→ **TASK ITEM**: Using the records below, give again exactly the lines from the line that contains "the type of a term" through the line that contains "term variable.", both ends included, and only those.

→ **DATA PROVIDED**:

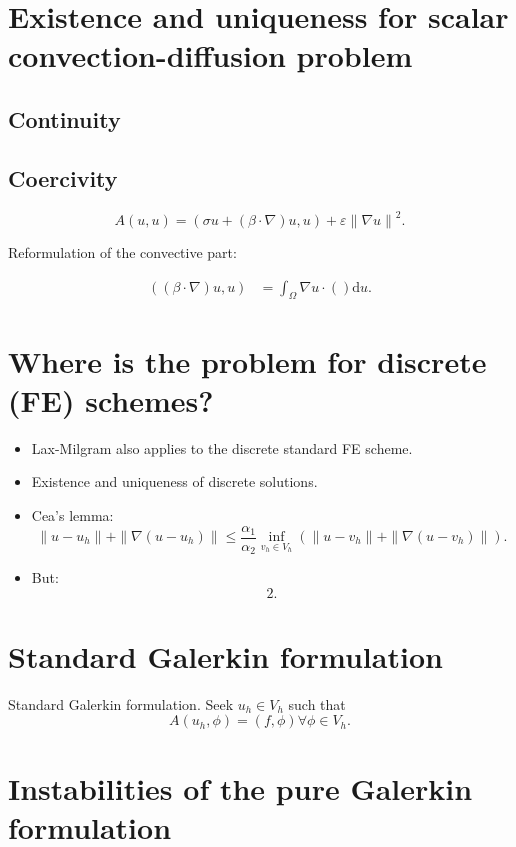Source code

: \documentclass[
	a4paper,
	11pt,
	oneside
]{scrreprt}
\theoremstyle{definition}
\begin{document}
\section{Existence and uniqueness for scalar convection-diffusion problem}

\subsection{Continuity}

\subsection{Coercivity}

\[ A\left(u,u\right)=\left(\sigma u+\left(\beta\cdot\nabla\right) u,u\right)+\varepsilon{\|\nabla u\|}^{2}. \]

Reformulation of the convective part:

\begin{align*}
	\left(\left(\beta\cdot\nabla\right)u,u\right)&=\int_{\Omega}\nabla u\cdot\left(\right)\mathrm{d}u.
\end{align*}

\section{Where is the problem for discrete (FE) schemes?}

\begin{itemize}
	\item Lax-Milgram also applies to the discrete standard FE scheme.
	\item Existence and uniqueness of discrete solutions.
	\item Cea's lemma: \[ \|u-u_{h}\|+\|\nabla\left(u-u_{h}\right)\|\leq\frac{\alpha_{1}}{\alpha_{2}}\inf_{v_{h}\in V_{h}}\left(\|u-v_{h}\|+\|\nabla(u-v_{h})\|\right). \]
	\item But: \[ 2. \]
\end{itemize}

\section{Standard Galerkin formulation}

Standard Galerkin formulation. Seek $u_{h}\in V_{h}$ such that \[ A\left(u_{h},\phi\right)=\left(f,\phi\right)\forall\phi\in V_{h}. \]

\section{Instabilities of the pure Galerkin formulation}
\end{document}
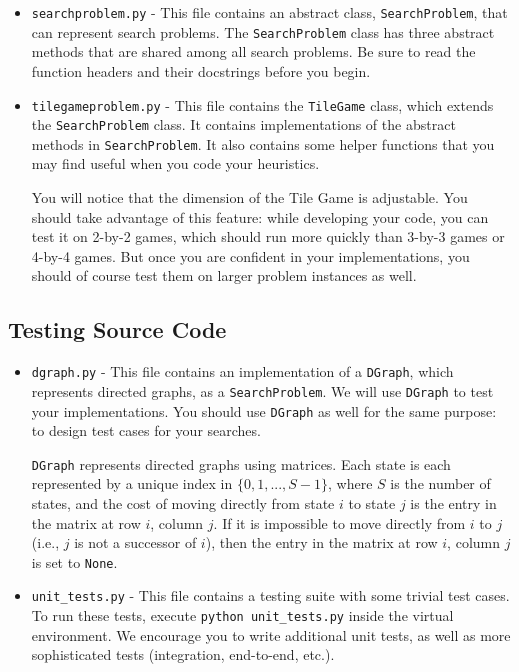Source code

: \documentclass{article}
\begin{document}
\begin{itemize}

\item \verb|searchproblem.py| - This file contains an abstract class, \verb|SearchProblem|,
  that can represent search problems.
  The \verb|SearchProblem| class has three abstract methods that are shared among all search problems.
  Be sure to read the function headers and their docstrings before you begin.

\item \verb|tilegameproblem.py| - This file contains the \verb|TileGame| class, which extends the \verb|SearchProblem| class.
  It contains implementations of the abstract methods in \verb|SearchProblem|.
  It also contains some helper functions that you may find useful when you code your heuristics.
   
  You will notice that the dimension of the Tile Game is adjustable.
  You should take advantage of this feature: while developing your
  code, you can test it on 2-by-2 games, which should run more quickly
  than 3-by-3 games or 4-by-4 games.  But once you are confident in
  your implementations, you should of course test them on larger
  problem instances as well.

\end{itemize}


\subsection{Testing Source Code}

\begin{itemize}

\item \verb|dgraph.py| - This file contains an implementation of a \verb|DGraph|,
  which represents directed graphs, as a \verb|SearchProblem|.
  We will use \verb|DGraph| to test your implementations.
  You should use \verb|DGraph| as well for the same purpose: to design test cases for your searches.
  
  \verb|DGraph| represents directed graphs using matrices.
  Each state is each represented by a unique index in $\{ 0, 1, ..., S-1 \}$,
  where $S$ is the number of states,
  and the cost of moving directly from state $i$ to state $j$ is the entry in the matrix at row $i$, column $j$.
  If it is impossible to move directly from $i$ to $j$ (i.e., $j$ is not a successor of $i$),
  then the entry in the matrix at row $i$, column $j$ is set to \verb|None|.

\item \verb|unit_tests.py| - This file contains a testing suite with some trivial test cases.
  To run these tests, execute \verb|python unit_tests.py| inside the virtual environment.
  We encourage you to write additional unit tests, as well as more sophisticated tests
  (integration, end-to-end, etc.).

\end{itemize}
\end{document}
* * *
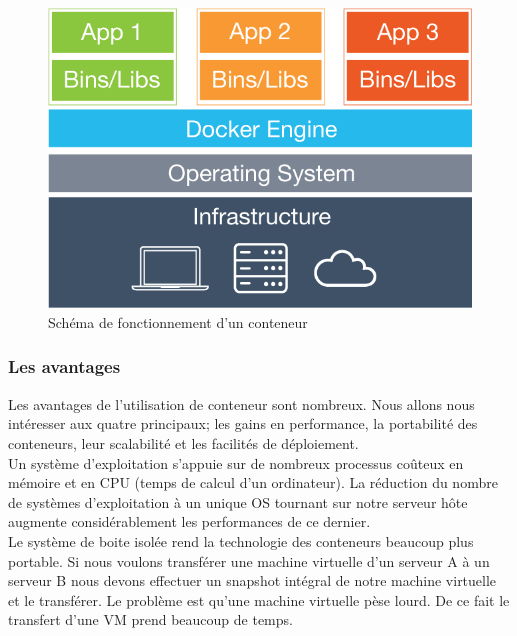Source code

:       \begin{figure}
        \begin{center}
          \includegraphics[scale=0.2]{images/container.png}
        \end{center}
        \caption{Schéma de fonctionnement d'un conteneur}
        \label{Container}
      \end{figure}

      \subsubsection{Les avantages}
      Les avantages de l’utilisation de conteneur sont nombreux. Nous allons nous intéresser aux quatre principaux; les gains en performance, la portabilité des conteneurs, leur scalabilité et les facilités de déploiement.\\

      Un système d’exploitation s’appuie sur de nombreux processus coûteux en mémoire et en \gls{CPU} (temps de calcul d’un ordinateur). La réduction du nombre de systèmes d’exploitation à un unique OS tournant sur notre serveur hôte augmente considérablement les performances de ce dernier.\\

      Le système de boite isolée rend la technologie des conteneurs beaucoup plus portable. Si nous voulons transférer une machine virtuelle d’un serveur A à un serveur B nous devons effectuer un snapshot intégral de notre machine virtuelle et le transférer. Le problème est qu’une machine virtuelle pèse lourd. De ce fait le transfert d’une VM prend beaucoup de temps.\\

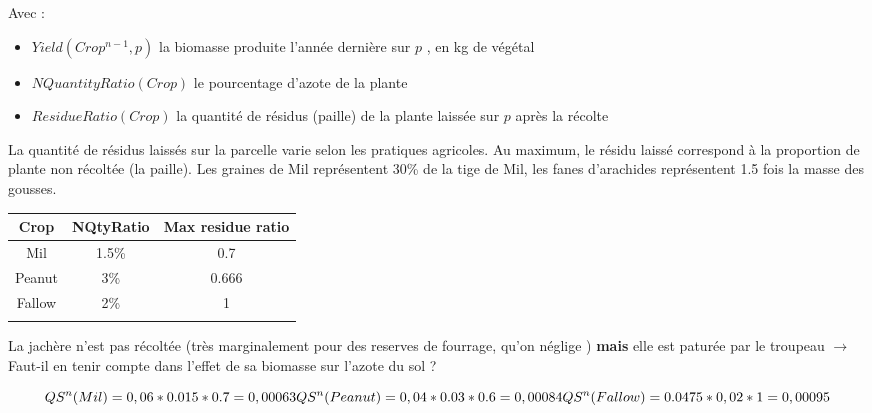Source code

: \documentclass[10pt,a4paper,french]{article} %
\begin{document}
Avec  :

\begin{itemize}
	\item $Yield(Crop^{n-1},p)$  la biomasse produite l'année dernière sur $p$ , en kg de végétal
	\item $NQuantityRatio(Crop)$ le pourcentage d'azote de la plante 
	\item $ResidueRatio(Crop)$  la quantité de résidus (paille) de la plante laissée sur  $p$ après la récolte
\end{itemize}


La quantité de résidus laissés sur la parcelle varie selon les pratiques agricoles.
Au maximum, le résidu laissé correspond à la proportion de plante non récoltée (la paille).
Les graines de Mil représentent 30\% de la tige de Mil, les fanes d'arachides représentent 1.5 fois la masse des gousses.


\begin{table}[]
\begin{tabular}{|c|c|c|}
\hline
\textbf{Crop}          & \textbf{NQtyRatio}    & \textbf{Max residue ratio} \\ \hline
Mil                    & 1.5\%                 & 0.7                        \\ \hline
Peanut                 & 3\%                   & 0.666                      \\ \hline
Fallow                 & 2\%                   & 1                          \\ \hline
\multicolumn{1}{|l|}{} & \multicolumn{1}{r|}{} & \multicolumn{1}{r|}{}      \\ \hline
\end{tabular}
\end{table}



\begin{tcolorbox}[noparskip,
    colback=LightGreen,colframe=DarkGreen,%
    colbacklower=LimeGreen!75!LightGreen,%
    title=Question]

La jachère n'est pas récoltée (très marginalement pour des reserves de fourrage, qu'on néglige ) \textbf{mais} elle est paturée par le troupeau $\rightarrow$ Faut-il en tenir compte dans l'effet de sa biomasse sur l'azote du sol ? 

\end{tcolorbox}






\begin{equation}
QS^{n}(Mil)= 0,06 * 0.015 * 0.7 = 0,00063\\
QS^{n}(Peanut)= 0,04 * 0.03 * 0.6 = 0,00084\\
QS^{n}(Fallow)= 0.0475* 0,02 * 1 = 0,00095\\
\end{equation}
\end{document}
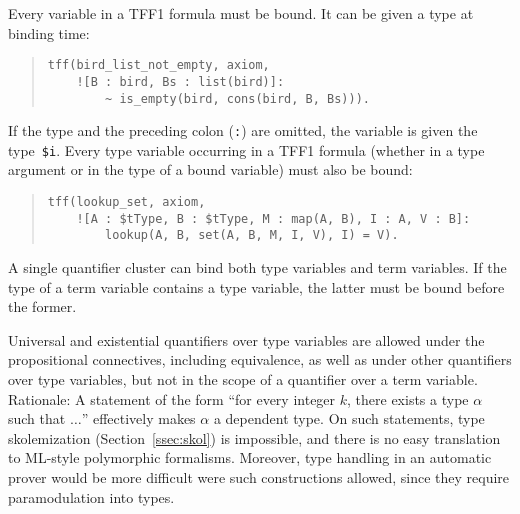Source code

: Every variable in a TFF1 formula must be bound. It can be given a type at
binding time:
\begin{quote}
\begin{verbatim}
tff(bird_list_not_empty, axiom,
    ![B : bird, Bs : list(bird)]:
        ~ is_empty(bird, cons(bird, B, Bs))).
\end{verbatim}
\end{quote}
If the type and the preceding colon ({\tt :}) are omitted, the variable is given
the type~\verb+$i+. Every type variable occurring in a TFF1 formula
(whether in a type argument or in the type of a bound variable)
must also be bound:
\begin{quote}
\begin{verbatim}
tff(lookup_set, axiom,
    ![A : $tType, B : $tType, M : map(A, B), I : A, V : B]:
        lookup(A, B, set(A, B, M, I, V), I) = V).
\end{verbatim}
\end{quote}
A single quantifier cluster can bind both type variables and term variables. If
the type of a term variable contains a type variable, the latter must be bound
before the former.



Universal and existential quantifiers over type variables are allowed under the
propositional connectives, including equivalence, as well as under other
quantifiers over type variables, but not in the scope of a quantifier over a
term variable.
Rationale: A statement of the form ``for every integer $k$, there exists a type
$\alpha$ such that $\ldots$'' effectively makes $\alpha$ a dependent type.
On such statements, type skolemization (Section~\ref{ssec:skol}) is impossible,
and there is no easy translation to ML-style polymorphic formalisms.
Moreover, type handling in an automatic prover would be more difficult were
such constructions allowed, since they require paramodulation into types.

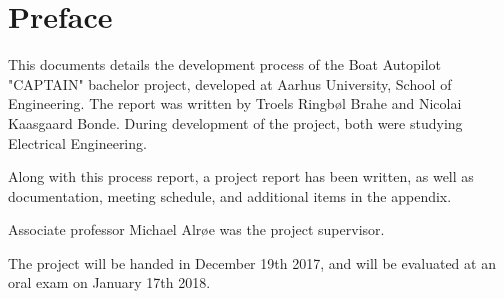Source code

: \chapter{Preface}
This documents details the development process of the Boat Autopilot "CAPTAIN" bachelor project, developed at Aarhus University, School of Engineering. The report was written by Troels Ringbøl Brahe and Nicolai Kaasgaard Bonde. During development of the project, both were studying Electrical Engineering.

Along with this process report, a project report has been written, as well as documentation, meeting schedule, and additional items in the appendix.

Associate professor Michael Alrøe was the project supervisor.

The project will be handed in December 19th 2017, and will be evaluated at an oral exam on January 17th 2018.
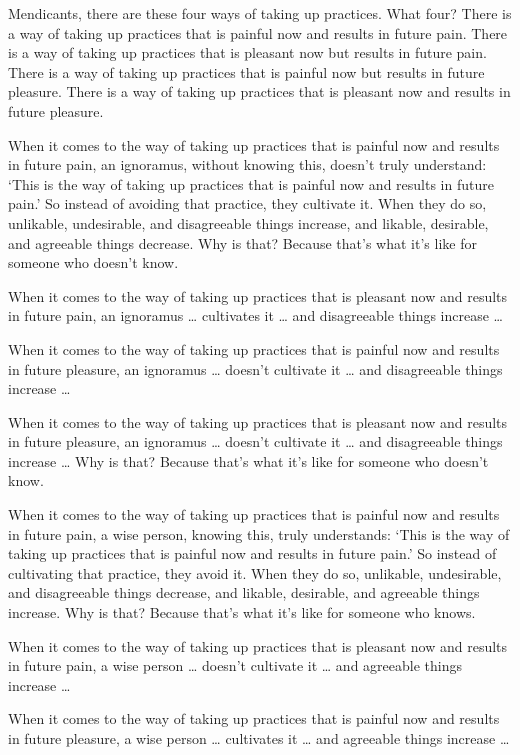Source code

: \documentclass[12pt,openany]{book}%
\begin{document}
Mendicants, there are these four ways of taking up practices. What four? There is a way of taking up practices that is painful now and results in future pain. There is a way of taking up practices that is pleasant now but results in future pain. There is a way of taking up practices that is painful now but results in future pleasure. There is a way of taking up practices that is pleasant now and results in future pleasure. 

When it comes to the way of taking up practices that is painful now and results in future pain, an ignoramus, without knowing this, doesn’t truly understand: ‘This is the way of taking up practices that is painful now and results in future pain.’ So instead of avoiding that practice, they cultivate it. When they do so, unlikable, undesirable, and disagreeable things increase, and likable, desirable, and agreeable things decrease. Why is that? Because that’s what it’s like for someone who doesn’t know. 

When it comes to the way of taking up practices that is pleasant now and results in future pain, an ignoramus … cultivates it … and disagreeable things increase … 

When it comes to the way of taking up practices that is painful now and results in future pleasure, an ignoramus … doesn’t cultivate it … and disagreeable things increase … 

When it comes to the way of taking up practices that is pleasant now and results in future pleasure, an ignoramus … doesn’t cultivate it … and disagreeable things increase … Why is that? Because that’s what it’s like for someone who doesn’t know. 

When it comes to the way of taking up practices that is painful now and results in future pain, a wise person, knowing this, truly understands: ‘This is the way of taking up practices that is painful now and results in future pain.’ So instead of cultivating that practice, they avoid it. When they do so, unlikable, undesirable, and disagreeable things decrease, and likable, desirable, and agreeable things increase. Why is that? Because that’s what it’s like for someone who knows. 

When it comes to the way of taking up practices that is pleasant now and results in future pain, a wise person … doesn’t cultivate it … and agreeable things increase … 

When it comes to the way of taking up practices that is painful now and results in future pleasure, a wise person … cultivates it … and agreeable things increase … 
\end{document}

→ **SOLUTION FOR THIS PROBLEM**:
the type of a term variable contains a type variable, the latter must be bound
before the former.



Universal and existential quantifiers over type variables are allowed under the
propositional connectives, including equivalence, as well as under other
quantifiers over type variables, but not in the scope of a quantifier over a
term variable.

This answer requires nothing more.